Directions for this task — Print exactly those lines that run from the beginning of the data to the line bearing "Avec Margaret Lockwood, Michael", inclusive.

──────── Material supplied

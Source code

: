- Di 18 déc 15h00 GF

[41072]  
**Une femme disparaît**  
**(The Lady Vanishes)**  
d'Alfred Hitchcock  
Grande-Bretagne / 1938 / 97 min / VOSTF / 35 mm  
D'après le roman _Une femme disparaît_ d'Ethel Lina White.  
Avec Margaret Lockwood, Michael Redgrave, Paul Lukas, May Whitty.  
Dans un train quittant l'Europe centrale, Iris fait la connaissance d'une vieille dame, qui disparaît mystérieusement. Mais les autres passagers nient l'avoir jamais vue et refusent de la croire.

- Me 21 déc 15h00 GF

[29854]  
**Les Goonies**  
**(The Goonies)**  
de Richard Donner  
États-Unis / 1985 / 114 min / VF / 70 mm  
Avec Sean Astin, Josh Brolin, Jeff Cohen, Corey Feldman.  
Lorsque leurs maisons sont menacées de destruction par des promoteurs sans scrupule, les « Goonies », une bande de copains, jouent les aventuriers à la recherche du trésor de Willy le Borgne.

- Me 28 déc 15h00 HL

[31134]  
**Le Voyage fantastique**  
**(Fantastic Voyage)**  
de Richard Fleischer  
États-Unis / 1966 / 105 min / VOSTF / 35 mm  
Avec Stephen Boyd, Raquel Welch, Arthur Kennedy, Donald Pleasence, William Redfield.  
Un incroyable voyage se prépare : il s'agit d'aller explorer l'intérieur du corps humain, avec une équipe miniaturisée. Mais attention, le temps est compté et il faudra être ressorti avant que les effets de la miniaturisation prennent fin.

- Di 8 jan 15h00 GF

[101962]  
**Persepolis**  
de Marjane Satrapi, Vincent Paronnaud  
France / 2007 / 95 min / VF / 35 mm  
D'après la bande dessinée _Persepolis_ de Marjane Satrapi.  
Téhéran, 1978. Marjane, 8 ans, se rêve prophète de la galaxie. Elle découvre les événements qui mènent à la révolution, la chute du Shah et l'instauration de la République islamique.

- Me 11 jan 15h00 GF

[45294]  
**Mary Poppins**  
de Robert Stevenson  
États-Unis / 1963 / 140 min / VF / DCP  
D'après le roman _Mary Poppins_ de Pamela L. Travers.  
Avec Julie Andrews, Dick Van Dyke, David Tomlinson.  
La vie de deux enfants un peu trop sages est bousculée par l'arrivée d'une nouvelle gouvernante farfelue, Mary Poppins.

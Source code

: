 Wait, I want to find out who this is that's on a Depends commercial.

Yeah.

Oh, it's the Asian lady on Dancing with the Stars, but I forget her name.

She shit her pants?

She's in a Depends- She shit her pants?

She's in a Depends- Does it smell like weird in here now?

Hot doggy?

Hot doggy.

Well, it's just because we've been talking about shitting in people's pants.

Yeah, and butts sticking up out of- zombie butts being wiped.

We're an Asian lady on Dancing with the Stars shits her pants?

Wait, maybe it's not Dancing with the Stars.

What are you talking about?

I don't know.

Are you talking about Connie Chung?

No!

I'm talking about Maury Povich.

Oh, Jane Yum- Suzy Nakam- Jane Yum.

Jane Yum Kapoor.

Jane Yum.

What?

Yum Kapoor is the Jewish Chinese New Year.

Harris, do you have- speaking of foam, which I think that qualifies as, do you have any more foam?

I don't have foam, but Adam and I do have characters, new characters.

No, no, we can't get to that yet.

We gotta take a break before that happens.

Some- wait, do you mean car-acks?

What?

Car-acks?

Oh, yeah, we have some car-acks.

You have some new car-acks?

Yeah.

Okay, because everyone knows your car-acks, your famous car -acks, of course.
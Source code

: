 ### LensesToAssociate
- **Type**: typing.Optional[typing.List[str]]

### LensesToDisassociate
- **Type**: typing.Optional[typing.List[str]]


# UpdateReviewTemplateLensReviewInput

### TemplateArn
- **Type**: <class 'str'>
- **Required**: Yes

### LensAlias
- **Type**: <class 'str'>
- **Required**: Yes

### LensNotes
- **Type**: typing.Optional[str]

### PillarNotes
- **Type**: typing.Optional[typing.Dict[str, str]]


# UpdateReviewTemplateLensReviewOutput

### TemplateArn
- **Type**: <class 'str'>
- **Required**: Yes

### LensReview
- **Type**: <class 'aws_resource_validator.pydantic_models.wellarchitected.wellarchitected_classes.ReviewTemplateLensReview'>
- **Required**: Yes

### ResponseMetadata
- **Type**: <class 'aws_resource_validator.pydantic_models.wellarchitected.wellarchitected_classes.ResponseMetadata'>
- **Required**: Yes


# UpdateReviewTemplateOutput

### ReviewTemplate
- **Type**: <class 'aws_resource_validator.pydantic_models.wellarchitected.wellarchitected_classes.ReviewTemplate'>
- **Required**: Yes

────────────────

Reply to the task —
Source code

:- Di 18 déc 15h00 GF

[41072]  
**Une femme disparaît**  
**(The Lady Vanishes)**  
d'Alfred Hitchcock  
Grande-Bretagne / 1938 / 97 min / VOSTF / 35 mm  
D'après le roman _Une femme disparaît_ d'Ethel Lina White.  
Avec Margaret Lockwood, Michael Redgrave, Paul Lukas, May Whitty.  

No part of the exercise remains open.